Tuesday, December 30, 2008

I have a new favourite holiday

Currently listening to: Some spanish song I can't attempt to spell
Currently reading: Rough draft of Midnight Sun (I have an addiction, sir)
Current state of being: Leanin' WAY back on my chair, boots-with-the-fur propped up on my desk, warm & snug
Current state of mind: Happy.

I think I define my present by my past. Which is obvious, I guess. However, rather than trying to imply that my perception of all things is a summation of events prior- what I *mean* to point out is my inability to not look for some sort of... progress. On a daily basis, this can be somewhat frustrating.

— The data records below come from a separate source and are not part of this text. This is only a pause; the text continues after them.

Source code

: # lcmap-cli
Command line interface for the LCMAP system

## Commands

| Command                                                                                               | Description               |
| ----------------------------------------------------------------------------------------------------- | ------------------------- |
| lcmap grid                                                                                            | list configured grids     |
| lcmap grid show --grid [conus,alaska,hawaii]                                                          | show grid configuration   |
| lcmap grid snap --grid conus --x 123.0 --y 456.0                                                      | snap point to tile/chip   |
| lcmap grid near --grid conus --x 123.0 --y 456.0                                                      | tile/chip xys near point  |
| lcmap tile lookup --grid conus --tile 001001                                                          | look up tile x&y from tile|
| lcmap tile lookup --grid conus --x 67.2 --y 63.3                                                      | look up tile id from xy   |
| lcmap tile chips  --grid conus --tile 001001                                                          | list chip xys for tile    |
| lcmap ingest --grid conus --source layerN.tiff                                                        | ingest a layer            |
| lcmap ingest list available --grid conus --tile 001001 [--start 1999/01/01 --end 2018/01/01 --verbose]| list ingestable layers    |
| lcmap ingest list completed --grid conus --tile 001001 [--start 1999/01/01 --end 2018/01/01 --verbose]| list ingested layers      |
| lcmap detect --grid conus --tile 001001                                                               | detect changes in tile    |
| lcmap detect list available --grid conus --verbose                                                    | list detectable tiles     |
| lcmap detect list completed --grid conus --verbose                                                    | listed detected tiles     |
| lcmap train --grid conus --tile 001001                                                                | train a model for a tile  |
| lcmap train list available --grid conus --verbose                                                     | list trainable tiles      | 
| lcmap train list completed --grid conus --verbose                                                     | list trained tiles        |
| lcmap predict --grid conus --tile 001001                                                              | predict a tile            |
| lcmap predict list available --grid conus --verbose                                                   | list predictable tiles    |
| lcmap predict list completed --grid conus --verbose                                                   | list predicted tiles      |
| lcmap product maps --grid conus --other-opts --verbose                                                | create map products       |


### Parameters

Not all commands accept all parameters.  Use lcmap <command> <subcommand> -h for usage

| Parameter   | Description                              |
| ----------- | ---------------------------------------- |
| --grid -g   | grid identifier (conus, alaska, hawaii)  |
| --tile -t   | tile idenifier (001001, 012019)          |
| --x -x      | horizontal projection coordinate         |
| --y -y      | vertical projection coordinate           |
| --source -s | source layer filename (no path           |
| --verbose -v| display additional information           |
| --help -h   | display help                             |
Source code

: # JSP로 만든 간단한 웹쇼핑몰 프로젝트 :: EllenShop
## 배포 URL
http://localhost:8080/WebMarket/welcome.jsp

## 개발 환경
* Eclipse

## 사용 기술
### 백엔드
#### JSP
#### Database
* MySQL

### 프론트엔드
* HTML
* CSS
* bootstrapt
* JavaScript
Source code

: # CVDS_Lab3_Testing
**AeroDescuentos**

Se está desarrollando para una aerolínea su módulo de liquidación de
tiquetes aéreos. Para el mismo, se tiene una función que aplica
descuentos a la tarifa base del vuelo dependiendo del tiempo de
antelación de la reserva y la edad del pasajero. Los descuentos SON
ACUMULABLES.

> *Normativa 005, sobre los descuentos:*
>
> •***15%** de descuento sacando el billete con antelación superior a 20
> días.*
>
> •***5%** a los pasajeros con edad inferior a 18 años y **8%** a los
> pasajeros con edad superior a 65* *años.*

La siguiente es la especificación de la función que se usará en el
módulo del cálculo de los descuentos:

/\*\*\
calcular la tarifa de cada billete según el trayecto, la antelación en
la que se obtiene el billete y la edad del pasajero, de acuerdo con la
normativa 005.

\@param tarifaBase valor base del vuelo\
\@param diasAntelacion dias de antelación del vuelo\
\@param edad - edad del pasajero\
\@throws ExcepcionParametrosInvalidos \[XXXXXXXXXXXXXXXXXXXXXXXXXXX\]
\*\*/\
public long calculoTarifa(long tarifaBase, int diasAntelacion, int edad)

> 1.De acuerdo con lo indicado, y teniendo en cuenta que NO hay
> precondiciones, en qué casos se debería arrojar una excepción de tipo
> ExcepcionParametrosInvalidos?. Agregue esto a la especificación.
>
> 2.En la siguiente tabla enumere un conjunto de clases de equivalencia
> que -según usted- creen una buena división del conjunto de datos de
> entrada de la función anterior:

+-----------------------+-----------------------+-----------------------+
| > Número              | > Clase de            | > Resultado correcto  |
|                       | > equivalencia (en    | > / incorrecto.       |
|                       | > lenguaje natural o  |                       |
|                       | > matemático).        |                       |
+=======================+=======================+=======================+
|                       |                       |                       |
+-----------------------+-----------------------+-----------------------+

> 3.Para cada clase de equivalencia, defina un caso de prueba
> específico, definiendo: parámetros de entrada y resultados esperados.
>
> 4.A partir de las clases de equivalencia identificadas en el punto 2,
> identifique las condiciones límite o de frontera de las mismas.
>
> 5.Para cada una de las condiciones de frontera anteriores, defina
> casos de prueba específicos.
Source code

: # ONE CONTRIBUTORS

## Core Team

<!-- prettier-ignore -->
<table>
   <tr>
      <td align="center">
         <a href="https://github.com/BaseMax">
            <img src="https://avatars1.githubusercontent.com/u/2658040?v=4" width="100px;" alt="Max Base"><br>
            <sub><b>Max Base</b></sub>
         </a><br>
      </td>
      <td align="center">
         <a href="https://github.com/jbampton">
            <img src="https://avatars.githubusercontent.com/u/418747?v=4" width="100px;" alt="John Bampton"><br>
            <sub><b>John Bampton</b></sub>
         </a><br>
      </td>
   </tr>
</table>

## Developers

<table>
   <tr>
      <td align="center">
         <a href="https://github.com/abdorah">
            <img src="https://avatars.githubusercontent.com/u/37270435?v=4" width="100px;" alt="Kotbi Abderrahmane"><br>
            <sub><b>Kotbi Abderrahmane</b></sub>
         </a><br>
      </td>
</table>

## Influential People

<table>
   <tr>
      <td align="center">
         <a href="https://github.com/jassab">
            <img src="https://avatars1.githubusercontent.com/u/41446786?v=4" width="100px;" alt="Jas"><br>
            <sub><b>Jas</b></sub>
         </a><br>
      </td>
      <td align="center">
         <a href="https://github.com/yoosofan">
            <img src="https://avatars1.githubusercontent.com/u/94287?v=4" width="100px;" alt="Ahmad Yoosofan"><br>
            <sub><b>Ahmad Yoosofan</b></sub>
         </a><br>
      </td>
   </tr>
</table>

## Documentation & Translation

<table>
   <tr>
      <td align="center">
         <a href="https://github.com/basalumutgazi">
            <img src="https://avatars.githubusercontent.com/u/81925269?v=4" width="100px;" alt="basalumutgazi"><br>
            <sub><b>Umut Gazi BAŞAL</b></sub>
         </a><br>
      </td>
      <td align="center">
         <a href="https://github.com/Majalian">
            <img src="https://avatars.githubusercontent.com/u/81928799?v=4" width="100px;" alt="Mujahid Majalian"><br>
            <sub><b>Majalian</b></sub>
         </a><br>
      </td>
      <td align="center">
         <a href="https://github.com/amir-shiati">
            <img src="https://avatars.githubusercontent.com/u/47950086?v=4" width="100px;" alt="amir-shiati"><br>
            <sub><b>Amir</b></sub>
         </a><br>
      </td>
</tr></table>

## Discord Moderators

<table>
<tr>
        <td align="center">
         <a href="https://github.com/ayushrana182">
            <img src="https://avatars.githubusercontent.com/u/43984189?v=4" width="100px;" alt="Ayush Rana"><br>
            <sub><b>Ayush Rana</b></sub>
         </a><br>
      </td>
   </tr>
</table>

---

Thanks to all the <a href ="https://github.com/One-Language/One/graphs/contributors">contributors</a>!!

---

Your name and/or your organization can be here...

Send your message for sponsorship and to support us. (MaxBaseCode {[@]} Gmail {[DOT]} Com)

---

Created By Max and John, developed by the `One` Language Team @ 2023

Aren't things, when left alone, supposed to go from order to disorder? Well it appears the opposite is true in my life. I move along splendidly towards this vague *thing* until I decide to stick my hands in and 'help'. A little tweak here, some reflection there- and everything falls spectacularly apart. Well... that might be a bit dramatic.

It's the reflection that seems to negate the... progress sometimes.
The... progress can't be felt without reflection.
But if it's the reflection that negates it..?

You can see how this would be problematic. It's hilarious how new me can't help emphasizing with old me.

Anywho. Someone pointed out that I've been an journaler for about a year now and wanted to know which was my favorite journal to date. Hmph. Isn't it erm... convenient for someone with my particular problem to have an almost daily, detailed report of my moody little state of mind back then?

Given the above information, can you believe my surprise when, even given an invitation- I had absolutely no desire to satisfy the gentleman’s request for information? Huh... I’m sure that means something.

I’m sure that means something... good.